Although the court acknowledged that Gordon’s motion sought to challenge the constitutionality of President Barack Obama’s appointment of Director Cordray on January 4, 2012, relying on arguments that were previously accepted by the circuit courts of appeal in both the District of Columbia and the Third Circuit in upholding challenged appointments made by President Obama on the same day, Judge Anderson held that the defendant’s argument was not adequately addressed in the papers filed in support of his motion for summary judgment.

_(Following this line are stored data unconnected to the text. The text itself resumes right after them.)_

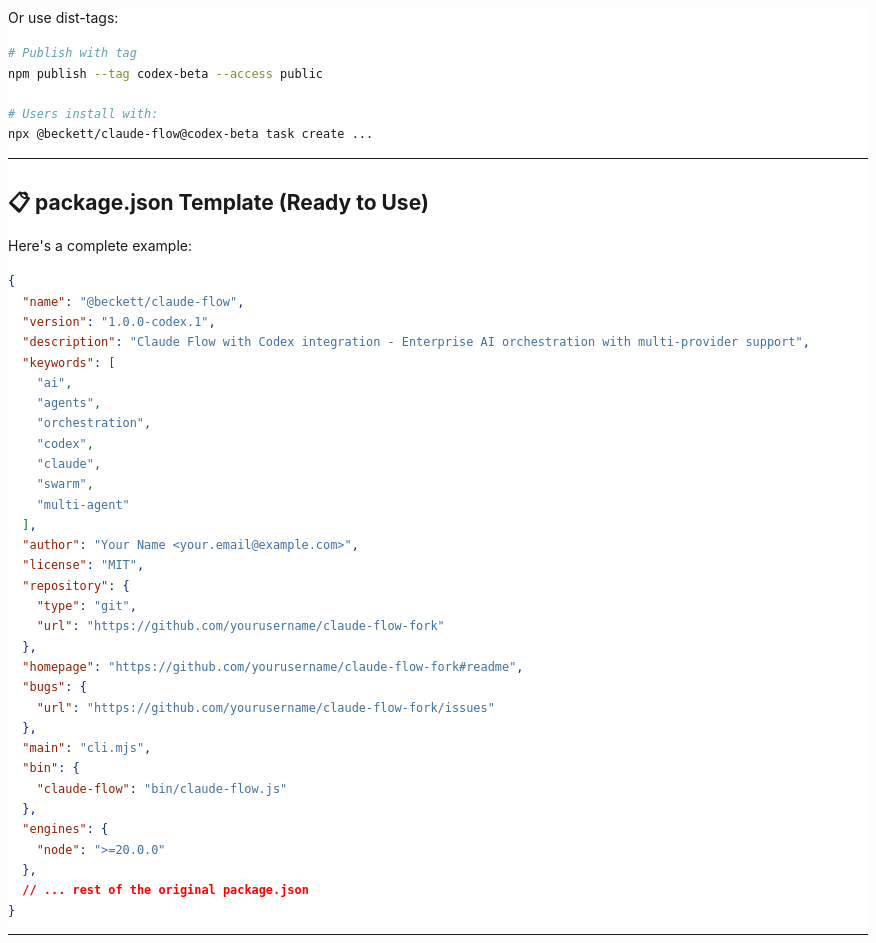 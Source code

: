 Or use dist-tags:

```bash
# Publish with tag
npm publish --tag codex-beta --access public

# Users install with:
npx @beckett/claude-flow@codex-beta task create ...
```

---

## 📋 package.json Template (Ready to Use)

Here's a complete example:

```json
{
  "name": "@beckett/claude-flow",
  "version": "1.0.0-codex.1",
  "description": "Claude Flow with Codex integration - Enterprise AI orchestration with multi-provider support",
  "keywords": [
    "ai",
    "agents",
    "orchestration",
    "codex",
    "claude",
    "swarm",
    "multi-agent"
  ],
  "author": "Your Name <your.email@example.com>",
  "license": "MIT",
  "repository": {
    "type": "git",
    "url": "https://github.com/yourusername/claude-flow-fork"
  },
  "homepage": "https://github.com/yourusername/claude-flow-fork#readme",
  "bugs": {
    "url": "https://github.com/yourusername/claude-flow-fork/issues"
  },
  "main": "cli.mjs",
  "bin": {
    "claude-flow": "bin/claude-flow.js"
  },
  "engines": {
    "node": ">=20.0.0"
  },
  // ... rest of the original package.json
}
```

---
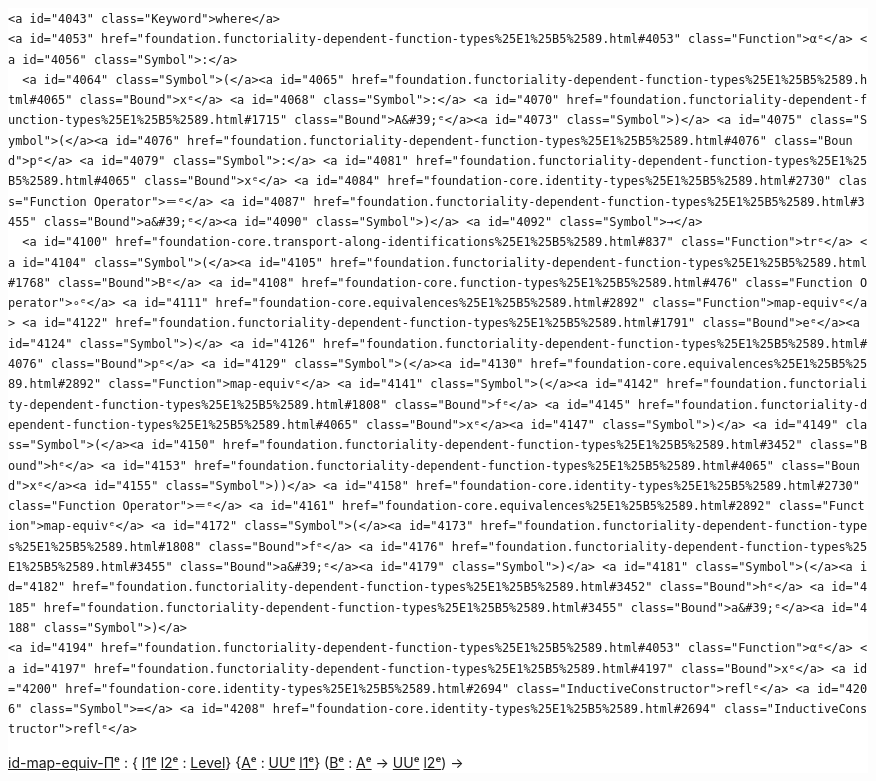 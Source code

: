     <a id="4043" class="Keyword">where</a>
    <a id="4053" href="foundation.functoriality-dependent-function-types%25E1%25B5%2589.html#4053" class="Function">αᵉ</a> <a id="4056" class="Symbol">:</a>
      <a id="4064" class="Symbol">(</a><a id="4065" href="foundation.functoriality-dependent-function-types%25E1%25B5%2589.html#4065" class="Bound">xᵉ</a> <a id="4068" class="Symbol">:</a> <a id="4070" href="foundation.functoriality-dependent-function-types%25E1%25B5%2589.html#1715" class="Bound">A&#39;ᵉ</a><a id="4073" class="Symbol">)</a> <a id="4075" class="Symbol">(</a><a id="4076" href="foundation.functoriality-dependent-function-types%25E1%25B5%2589.html#4076" class="Bound">pᵉ</a> <a id="4079" class="Symbol">:</a> <a id="4081" href="foundation.functoriality-dependent-function-types%25E1%25B5%2589.html#4065" class="Bound">xᵉ</a> <a id="4084" href="foundation-core.identity-types%25E1%25B5%2589.html#2730" class="Function Operator">＝ᵉ</a> <a id="4087" href="foundation.functoriality-dependent-function-types%25E1%25B5%2589.html#3455" class="Bound">a&#39;ᵉ</a><a id="4090" class="Symbol">)</a> <a id="4092" class="Symbol">→</a>
      <a id="4100" href="foundation-core.transport-along-identifications%25E1%25B5%2589.html#837" class="Function">trᵉ</a> <a id="4104" class="Symbol">(</a><a id="4105" href="foundation.functoriality-dependent-function-types%25E1%25B5%2589.html#1768" class="Bound">Bᵉ</a> <a id="4108" href="foundation-core.function-types%25E1%25B5%2589.html#476" class="Function Operator">∘ᵉ</a> <a id="4111" href="foundation-core.equivalences%25E1%25B5%2589.html#2892" class="Function">map-equivᵉ</a> <a id="4122" href="foundation.functoriality-dependent-function-types%25E1%25B5%2589.html#1791" class="Bound">eᵉ</a><a id="4124" class="Symbol">)</a> <a id="4126" href="foundation.functoriality-dependent-function-types%25E1%25B5%2589.html#4076" class="Bound">pᵉ</a> <a id="4129" class="Symbol">(</a><a id="4130" href="foundation-core.equivalences%25E1%25B5%2589.html#2892" class="Function">map-equivᵉ</a> <a id="4141" class="Symbol">(</a><a id="4142" href="foundation.functoriality-dependent-function-types%25E1%25B5%2589.html#1808" class="Bound">fᵉ</a> <a id="4145" href="foundation.functoriality-dependent-function-types%25E1%25B5%2589.html#4065" class="Bound">xᵉ</a><a id="4147" class="Symbol">)</a> <a id="4149" class="Symbol">(</a><a id="4150" href="foundation.functoriality-dependent-function-types%25E1%25B5%2589.html#3452" class="Bound">hᵉ</a> <a id="4153" href="foundation.functoriality-dependent-function-types%25E1%25B5%2589.html#4065" class="Bound">xᵉ</a><a id="4155" class="Symbol">))</a> <a id="4158" href="foundation-core.identity-types%25E1%25B5%2589.html#2730" class="Function Operator">＝ᵉ</a> <a id="4161" href="foundation-core.equivalences%25E1%25B5%2589.html#2892" class="Function">map-equivᵉ</a> <a id="4172" class="Symbol">(</a><a id="4173" href="foundation.functoriality-dependent-function-types%25E1%25B5%2589.html#1808" class="Bound">fᵉ</a> <a id="4176" href="foundation.functoriality-dependent-function-types%25E1%25B5%2589.html#3455" class="Bound">a&#39;ᵉ</a><a id="4179" class="Symbol">)</a> <a id="4181" class="Symbol">(</a><a id="4182" href="foundation.functoriality-dependent-function-types%25E1%25B5%2589.html#3452" class="Bound">hᵉ</a> <a id="4185" href="foundation.functoriality-dependent-function-types%25E1%25B5%2589.html#3455" class="Bound">a&#39;ᵉ</a><a id="4188" class="Symbol">)</a>
    <a id="4194" href="foundation.functoriality-dependent-function-types%25E1%25B5%2589.html#4053" class="Function">αᵉ</a> <a id="4197" href="foundation.functoriality-dependent-function-types%25E1%25B5%2589.html#4197" class="Bound">xᵉ</a> <a id="4200" href="foundation-core.identity-types%25E1%25B5%2589.html#2694" class="InductiveConstructor">reflᵉ</a> <a id="4206" class="Symbol">=</a> <a id="4208" href="foundation-core.identity-types%25E1%25B5%2589.html#2694" class="InductiveConstructor">reflᵉ</a>

<a id="id-map-equiv-Πᵉ"></a><a id="4215" href="foundation.functoriality-dependent-function-types%25E1%25B5%2589.html#4215" class="Function">id-map-equiv-Πᵉ</a> <a id="4231" class="Symbol">:</a>
  <a id="4235" class="Symbol">{</a> <a id="4237" href="foundation.functoriality-dependent-function-types%25E1%25B5%2589.html#4237" class="Bound">l1ᵉ</a> <a id="4241" href="foundation.functoriality-dependent-function-types%25E1%25B5%2589.html#4241" class="Bound">l2ᵉ</a> <a id="4245" class="Symbol">:</a> <a id="4247" href="Agda.Primitive.html#742" class="Postulate">Level</a><a id="4252" class="Symbol">}</a> <a id="4254" class="Symbol">{</a><a id="4255" href="foundation.functoriality-dependent-function-types%25E1%25B5%2589.html#4255" class="Bound">Aᵉ</a> <a id="4258" class="Symbol">:</a> <a id="4260" href="Agda.Primitive.html#429" class="Primitive">UUᵉ</a> <a id="4264" href="foundation.functoriality-dependent-function-types%25E1%25B5%2589.html#4237" class="Bound">l1ᵉ</a><a id="4267" class="Symbol">}</a> <a id="4269" class="Symbol">(</a><a id="4270" href="foundation.functoriality-dependent-function-types%25E1%25B5%2589.html#4270" class="Bound">Bᵉ</a> <a id="4273" class="Symbol">:</a> <a id="4275" href="foundation.functoriality-dependent-function-types%25E1%25B5%2589.html#4255" class="Bound">Aᵉ</a> <a id="4278" class="Symbol">→</a> <a id="4280" href="Agda.Primitive.html#429" class="Primitive">UUᵉ</a> <a id="4284" href="foundation.functoriality-dependent-function-types%25E1%25B5%2589.html#4241" class="Bound">l2ᵉ</a><a id="4287" class="Symbol">)</a> <a id="4289" class="Symbol">→</a>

In a minute order dated June 26, 2013, Judge Anderson explained:
The Court has no occasion to pass on the constitutionality on [sic] Director Cordray’s appointment because Gordon has provided insufficient argument concerning the potential ramifications of invalidating that appointment. Specifically, even assuming that Director Cordray’s appointment exceeded the President’s powers under the Recess Appointments Clause, Gordon has not argued how, under the relevant statutes, that determination would prevent the CFPB from taking the actions it has in this instance. By failing to explain how, in the absence of a properly appointed or confirmed director, CFPB is unable to prosecute this action, Gordon has waived the argument that the CFPB lacks the authority to pursue its claims against him even if Director Cordray’s appointment was unconstitutional…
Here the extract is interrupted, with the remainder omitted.